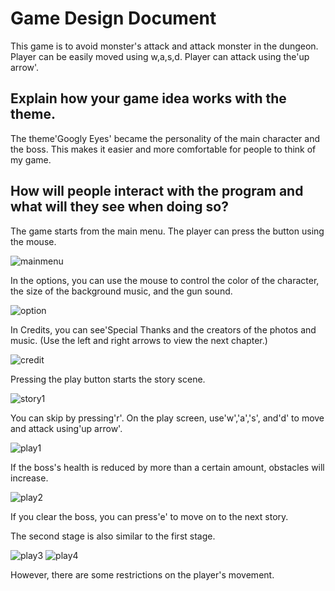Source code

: Game Design Document
====================

This game is to avoid monster's attack and attack monster in the dungeon.
Player can be easily moved using w,a,s,d.
Player can attack using the'up arrow'.

Explain how your game idea works with the theme.
------------------------------------------------
The theme'Googly Eyes' became the personality of the main character and the boss.
This makes it easier and more comfortable for people to think of my game.

How will people interact with the program and what will they see when doing so?
-------------------------------------------------------------------------------
The game starts from the main menu.
The player can press the button using the mouse.

![mainmenu](https://user-images.githubusercontent.com/65064814/86880493-bef78800-c127-11ea-95f5-30e70c4f8c52.PNG)

In the options, you can use the mouse to control the color of the character, the size of the background music, and the gun sound.

![option](https://user-images.githubusercontent.com/65064814/86880497-c028b500-c127-11ea-88a2-4eedd2a7436e.PNG)

In Credits, you can see'Special Thanks and the creators of the photos and music.
(Use the left and right arrows to view the next chapter.)

![credit](https://user-images.githubusercontent.com/65064814/86880499-c0c14b80-c127-11ea-9e4d-fc1a4a8299fb.PNG)

Pressing the play button starts the story scene.

![story1](https://user-images.githubusercontent.com/65064814/86880530-cc147700-c127-11ea-99c3-68462752ccd0.png)

You can skip by pressing'r'.
On the play screen, use'w','a','s', and'd' to move and attack using'up arrow'.

![play1](https://user-images.githubusercontent.com/65064814/86880501-c0c14b80-c127-11ea-8bea-6e43f0700364.PNG)

If the boss's health is reduced by more than a certain amount, obstacles will increase.

![play2](https://user-images.githubusercontent.com/65064814/86880502-c159e200-c127-11ea-8107-7abf3e9c6a4d.PNG)

If you clear the boss, you can press'e' to move on to the next story.

The second stage is also similar to the first stage.

![play3](https://user-images.githubusercontent.com/65064814/86880503-c1f27880-c127-11ea-8238-e3f1d600b246.PNG)
![play4](https://user-images.githubusercontent.com/65064814/86880506-c28b0f00-c127-11ea-977c-6f4ffbd87364.PNG)

However, there are some restrictions on the player's movement.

• _TASK DIRECTIONS_
Output the entries verbatim, skipping images.

• _EXERCISE RESPONSE_
Source code

: Game Design Document
====================

This game is to avoid monster's attack and attack monster in the dungeon.
Player can be easily moved using w,a,s,d.
Player can attack using the'up arrow'.

Explain how your game idea works with the theme.
------------------------------------------------
The theme'Googly Eyes' became the personality of the main character and the boss.
This makes it easier and more comfortable for people to think of my game.

How will people interact with the program and what will they see when doing so?
-------------------------------------------------------------------------------
The game starts from the main menu.
The player can press the button using the mouse.

![mainmenu](https://user-images.githubusercontent.com/65064814/86880493-bef78800-c127-11ea-95f5-30e70c4f8c52.PNG)

In the options, you can use the mouse to control the color of the character, the size of the background music, and the gun sound.

![option](https://user-images.githubusercontent.com/65064814/86880497-c028b500-c127-11ea-88a2-4eedd2a7436e.PNG)

In Credits, you can see'Special Thanks and the creators of the photos and music.
(Use the left and right arrows to view the next chapter.)

![credit](https://user-images.githubusercontent.com/65064814/86880499-c0c14b80-c127-11ea-9e4d-fc1a4a8299fb.PNG)

Pressing the play button starts the story scene.

![story1](https://user-images.githubusercontent.com/65064814/86880530-cc147700-c127-11ea-99c3-68462752ccd0.png)

You can skip by pressing'r'.
On the play screen, use'w','a','s', and'd' to move and attack using'up arrow'.

![play1](https://user-images.githubusercontent.com/65064814/86880501-c0c14b80-c127-11ea-8bea-6e43f0700364.PNG)

If the boss's health is reduced by more than a certain amount, obstacles will increase.

![play2](https://user-images.githubusercontent.com/65064814/86880502-c159e200-c127-11ea-8107-7abf3e9c6a4d.PNG)

If you clear the boss, you can press'e' to move on to the next story.

The second stage is also similar to the first stage.

![play3](https://user-images.githubusercontent.com/65064814/86880503-c1f27880-c127-11ea-8238-e3f1d600b246.PNG)
![play4](https://user-images.githubusercontent.com/65064814/86880506-c28b0f00-c127-11ea-977c-6f4ffbd87364.PNG)

However, there are some restrictions on the player's movement.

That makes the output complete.